◆ **WHAT TO DO**
Those lines of the data that hold the word "二手闲置交易市场小程序" are to be copied out.

◆ **Stored data**
----------

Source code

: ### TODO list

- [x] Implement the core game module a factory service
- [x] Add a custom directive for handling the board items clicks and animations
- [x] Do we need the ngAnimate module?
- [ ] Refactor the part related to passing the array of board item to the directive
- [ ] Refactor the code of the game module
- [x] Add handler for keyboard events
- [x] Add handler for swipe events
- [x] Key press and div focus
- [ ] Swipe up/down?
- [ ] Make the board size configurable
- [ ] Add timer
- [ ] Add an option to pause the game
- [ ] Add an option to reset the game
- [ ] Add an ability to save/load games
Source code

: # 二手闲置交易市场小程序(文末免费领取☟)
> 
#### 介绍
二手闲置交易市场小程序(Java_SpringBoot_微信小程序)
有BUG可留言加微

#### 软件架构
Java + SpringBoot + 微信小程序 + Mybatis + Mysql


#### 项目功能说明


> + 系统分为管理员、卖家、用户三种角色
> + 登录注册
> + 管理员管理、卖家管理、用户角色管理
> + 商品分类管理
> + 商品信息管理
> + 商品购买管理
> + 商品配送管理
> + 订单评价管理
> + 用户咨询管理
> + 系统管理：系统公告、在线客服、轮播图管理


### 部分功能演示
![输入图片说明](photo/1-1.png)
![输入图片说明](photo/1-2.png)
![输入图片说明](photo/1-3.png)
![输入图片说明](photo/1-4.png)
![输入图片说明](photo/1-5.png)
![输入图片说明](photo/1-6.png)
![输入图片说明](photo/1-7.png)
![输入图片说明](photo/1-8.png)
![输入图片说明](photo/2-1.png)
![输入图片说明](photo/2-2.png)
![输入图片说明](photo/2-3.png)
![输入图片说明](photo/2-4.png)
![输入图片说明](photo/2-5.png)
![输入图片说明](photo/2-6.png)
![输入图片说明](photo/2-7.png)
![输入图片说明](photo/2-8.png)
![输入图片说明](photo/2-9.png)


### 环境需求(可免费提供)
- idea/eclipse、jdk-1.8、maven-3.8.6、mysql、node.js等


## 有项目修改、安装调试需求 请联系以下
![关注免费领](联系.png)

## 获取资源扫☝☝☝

----------

◆ **COMPLETED EXERCISE**
: # 二手闲置交易市场小程序(文末免费领取☟)
二手闲置交易市场小程序(Java_SpringBoot_微信小程序)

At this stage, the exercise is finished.